Starring: Robert Belushi, Jill-Michele Melan, Tara Strong, Vice Donvito, Monique Coleman
Written by: Carlos Alazrqui, Jill-Michele Melean
Directed by: Andy Palmer
Running Time: 81 Minutes

Sometimes you come up with two ideas and crush them together like two soda cans. Like soda cans they seem to mold together or a few seconds…but also like cans they will invariably fall to the floor when you let go because there is no real connective tissue. That’s not to say either idea hasn’t any merit. There is a sturdy mafia dramedy here with some fun characters and rife situations. There’s also inexplicably a very slight zombie parody that invades the first plot like a virus, slowly eating away the parts where this film actually shines.

The major issue with Witness Infection is certainly not the cast. Everyone is way better than a film of this budget truly deserves, delivering nuanced and believable performances across the board even if their dialogue veers into broad parody at times. You actually feel for these poor suckers navigating every day foibles and the more exotic tribulations of mob life. It’s like The Sopranos in miniature, and that’s when I was having the most fun. I wanted to follow these people around, watch them work out their problems, enjoy their wit and character. I want an entire standalone movie about the two bantering hitmen.

It’s hard to tell how much is legitimately good writing and just brilliant stage business. The directing is quite frankly bad. The camera has no style or flow, just sort of vaguely aiming at what’s supposed to be the subject of a shot. Lighting is flat and boring. This is a hard movie to watch because of how amateurish the shots and lack of composition can be. Music is stock and sometimes overbearing.
It’s an ironic tribute to the stellar cast that the film remains eminently watchable thanks to them all giving 100%.

However we keep having to go back to the sausage zombie gimmick. It’s not nearly as funny or interesting as someone supposed. The effects work is embarrassing. It is certainly not scary. Shaun of the Dead worked because there was a tie into the metaphor of the main story that the zombie narrative fed into.

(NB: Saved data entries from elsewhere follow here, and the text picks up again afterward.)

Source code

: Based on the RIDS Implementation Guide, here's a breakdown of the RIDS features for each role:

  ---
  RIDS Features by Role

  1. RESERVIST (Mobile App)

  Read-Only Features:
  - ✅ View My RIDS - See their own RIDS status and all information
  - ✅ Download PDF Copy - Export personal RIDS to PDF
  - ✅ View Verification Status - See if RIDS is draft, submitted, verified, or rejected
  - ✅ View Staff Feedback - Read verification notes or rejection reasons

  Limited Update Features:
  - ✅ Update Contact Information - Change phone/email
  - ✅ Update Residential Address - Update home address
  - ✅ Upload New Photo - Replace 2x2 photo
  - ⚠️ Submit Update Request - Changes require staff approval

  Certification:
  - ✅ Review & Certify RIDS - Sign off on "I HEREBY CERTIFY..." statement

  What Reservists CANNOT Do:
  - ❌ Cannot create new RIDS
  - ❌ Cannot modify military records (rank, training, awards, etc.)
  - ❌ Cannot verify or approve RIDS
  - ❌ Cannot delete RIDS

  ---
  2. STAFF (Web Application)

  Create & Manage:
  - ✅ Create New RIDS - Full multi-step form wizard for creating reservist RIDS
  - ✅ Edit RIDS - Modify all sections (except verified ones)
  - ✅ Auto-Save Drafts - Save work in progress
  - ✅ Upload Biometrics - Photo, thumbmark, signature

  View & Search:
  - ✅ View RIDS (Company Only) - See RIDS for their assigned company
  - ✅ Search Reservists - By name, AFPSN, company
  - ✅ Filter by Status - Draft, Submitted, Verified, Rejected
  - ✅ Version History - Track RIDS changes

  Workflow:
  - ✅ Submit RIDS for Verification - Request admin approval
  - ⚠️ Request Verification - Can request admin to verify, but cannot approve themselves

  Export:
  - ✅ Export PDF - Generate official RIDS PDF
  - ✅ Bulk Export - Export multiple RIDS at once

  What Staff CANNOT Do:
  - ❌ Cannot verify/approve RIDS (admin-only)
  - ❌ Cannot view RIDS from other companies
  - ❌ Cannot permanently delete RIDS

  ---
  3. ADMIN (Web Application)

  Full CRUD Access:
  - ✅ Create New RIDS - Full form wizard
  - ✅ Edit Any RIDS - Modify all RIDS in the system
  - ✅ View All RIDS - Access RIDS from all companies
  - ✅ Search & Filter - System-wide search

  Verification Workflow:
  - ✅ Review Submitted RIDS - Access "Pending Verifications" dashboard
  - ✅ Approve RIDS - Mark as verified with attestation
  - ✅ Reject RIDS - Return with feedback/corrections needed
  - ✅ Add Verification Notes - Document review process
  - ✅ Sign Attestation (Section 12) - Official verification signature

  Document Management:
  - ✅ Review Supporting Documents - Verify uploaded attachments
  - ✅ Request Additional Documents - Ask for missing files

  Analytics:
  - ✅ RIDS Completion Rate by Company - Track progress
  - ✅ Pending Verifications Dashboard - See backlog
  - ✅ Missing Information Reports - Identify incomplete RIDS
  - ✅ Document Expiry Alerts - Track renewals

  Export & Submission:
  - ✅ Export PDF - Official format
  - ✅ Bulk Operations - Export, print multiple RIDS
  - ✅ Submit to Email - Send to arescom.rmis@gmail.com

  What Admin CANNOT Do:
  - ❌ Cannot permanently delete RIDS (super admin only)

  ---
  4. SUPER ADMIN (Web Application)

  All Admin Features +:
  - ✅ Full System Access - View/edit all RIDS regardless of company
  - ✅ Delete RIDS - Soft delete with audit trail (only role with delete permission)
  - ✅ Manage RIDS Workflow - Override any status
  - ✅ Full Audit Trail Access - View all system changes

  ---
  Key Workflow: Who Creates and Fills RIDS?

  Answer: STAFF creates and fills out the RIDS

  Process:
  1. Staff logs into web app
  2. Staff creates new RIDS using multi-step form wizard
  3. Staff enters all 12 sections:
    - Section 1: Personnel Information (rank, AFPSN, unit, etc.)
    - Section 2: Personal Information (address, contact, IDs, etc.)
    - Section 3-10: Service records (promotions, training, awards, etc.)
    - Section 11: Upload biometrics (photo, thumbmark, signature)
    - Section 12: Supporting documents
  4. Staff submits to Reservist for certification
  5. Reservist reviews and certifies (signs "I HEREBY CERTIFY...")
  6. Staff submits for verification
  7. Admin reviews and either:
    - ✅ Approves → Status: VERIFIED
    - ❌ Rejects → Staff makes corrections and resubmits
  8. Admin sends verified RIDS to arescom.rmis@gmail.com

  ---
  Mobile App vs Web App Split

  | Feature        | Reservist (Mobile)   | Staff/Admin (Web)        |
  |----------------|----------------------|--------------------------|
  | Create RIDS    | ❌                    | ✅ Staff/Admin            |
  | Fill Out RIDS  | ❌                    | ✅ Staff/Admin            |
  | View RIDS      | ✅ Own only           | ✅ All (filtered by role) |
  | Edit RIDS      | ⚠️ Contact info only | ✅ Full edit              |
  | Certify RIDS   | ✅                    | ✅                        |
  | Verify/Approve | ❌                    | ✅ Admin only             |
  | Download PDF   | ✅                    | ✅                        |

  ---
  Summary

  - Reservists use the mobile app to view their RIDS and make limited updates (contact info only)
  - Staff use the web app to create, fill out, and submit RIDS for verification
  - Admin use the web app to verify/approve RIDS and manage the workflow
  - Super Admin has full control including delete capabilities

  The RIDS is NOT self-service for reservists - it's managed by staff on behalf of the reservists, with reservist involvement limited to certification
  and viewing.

Witness Infection, beyond the amusing title, has no real bridge between mob politics and flesh eating undead. It’s as if an alien invasion occurred in the middle of a heist story. Sure both stories might meet in the middle, but they would always be at odds if the concept came before the execution.

Witness Infection has heart and humor and clearly everyone had a blast making it, but the sum is greater than the two parts. We didn’t need the zombie plot latched onto the nigh brilliant mob tale/spoof. The writing and characters didn’t need a dumb B-movie dangling dead on arrival.

Sometimes less would have been much more.